[Items from a dataset]
□ □ □ □

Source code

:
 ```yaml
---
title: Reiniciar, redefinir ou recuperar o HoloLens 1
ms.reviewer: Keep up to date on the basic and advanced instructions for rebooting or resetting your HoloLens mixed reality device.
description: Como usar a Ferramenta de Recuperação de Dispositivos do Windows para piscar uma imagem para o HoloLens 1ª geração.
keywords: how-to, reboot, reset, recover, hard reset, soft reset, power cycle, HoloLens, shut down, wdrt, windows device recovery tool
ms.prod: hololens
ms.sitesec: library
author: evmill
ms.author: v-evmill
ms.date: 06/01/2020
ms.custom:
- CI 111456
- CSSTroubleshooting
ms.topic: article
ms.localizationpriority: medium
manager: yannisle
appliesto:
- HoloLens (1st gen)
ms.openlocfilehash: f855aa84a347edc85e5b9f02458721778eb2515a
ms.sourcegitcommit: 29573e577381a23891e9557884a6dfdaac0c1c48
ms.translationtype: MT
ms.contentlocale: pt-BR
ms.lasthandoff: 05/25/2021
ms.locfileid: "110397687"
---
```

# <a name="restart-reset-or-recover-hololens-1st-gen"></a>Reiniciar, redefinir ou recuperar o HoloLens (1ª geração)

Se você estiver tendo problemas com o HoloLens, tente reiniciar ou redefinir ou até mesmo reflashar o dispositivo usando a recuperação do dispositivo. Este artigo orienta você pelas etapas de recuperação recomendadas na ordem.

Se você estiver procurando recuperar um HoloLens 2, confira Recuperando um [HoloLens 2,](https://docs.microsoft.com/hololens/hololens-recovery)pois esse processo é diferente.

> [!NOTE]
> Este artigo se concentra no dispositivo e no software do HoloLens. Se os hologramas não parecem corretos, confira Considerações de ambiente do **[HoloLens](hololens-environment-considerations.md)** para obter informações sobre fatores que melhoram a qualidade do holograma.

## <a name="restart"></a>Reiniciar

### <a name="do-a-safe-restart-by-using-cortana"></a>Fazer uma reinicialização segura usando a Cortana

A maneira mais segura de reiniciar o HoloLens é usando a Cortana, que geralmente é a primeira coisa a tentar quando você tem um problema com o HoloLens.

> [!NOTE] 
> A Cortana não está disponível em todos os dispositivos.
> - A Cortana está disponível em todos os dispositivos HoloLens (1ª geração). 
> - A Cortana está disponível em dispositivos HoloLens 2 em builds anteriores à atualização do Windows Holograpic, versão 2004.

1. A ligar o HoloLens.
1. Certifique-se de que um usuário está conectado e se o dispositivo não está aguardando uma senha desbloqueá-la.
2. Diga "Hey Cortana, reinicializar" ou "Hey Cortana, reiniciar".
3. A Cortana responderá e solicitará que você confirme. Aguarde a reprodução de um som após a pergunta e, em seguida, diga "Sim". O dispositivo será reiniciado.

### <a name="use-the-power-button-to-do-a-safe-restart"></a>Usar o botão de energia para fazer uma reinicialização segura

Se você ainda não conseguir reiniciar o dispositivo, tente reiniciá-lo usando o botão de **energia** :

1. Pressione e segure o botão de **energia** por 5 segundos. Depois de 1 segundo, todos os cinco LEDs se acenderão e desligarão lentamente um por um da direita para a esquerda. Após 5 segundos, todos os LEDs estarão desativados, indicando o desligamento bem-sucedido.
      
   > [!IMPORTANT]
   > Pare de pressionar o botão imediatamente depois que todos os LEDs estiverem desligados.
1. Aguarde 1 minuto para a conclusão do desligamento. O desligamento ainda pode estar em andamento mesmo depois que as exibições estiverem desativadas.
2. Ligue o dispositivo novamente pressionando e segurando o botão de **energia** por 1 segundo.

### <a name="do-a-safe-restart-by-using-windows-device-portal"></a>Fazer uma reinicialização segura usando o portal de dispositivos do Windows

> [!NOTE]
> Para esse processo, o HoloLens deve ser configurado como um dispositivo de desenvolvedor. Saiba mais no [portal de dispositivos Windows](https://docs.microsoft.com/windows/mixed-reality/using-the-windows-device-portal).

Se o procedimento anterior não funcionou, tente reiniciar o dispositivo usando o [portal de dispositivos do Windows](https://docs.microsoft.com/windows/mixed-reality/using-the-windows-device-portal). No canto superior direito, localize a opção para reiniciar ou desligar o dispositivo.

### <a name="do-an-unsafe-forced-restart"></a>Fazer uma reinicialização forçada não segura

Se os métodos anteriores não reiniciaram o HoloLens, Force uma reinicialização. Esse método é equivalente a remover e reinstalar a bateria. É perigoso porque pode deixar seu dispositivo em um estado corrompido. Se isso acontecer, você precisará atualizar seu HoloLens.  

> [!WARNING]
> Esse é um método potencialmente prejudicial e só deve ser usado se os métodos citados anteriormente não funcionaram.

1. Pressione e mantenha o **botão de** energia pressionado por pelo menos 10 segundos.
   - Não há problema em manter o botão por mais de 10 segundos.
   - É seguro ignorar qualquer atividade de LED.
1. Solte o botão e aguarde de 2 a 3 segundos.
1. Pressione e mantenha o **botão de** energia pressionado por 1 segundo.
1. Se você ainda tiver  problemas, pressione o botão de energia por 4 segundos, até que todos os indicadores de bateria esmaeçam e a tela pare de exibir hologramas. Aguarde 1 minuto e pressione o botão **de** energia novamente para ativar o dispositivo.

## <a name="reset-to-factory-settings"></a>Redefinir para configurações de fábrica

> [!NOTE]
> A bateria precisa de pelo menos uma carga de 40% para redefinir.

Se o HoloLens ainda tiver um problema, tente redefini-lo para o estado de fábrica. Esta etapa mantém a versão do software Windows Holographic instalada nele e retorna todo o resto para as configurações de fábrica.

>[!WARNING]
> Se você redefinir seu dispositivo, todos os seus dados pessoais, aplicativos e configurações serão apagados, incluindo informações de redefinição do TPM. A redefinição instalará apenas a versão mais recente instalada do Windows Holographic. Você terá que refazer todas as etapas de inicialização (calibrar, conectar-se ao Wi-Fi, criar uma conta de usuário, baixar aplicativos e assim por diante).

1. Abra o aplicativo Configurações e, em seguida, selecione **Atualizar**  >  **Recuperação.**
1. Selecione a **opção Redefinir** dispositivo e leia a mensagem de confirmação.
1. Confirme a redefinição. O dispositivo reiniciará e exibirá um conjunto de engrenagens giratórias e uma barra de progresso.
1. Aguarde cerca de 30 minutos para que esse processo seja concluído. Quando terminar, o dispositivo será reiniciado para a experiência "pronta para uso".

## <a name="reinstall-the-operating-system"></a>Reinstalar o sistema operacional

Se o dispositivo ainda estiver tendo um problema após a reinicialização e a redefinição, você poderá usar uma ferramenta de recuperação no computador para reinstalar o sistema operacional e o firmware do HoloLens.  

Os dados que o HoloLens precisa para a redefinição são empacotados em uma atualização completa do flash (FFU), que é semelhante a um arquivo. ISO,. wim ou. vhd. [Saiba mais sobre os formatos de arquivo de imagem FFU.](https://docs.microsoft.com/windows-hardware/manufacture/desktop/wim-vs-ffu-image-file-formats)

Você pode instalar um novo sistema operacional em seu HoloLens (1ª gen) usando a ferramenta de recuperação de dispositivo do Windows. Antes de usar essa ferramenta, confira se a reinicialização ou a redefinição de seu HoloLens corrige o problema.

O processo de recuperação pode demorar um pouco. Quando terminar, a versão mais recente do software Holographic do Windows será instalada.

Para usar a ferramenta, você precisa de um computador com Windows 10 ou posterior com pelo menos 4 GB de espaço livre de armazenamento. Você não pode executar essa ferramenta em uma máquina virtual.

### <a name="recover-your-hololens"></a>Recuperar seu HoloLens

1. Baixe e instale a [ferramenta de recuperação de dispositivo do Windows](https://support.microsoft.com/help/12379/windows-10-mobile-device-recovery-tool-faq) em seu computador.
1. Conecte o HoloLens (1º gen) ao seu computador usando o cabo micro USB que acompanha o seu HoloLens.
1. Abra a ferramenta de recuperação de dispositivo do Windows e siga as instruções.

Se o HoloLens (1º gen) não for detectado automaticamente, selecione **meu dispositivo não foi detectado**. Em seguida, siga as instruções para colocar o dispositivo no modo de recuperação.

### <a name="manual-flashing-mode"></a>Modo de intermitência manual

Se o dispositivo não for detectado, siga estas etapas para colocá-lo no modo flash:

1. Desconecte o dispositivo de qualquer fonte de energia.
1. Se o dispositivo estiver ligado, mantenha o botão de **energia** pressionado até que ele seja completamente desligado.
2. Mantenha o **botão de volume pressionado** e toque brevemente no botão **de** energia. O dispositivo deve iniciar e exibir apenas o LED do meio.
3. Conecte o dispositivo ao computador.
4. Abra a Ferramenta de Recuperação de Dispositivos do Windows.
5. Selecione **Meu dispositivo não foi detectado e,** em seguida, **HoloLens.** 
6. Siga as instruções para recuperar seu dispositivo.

□ □ □ □

_Assigned task_
Among the records, find all lines that include the string "reality" and return them.

_Answer below_
ms.reviewer: Keep up to date on the basic and advanced instructions for rebooting or resetting your HoloLens mixed reality device.
> Para esse processo, o HoloLens deve ser configurado como um dispositivo de desenvolvedor. Saiba mais no [portal de dispositivos Windows](https://docs.microsoft.com/windows/mixed-reality/using-the-windows-device-portal).
Se o procedimento anterior não funcionou, tente reiniciar o dispositivo usando o [portal de dispositivos do Windows](https://docs.microsoft.com/windows/mixed-reality/using-the-windows-device-portal). No canto superior direito, localize a opção para reiniciar ou desligar o dispositivo.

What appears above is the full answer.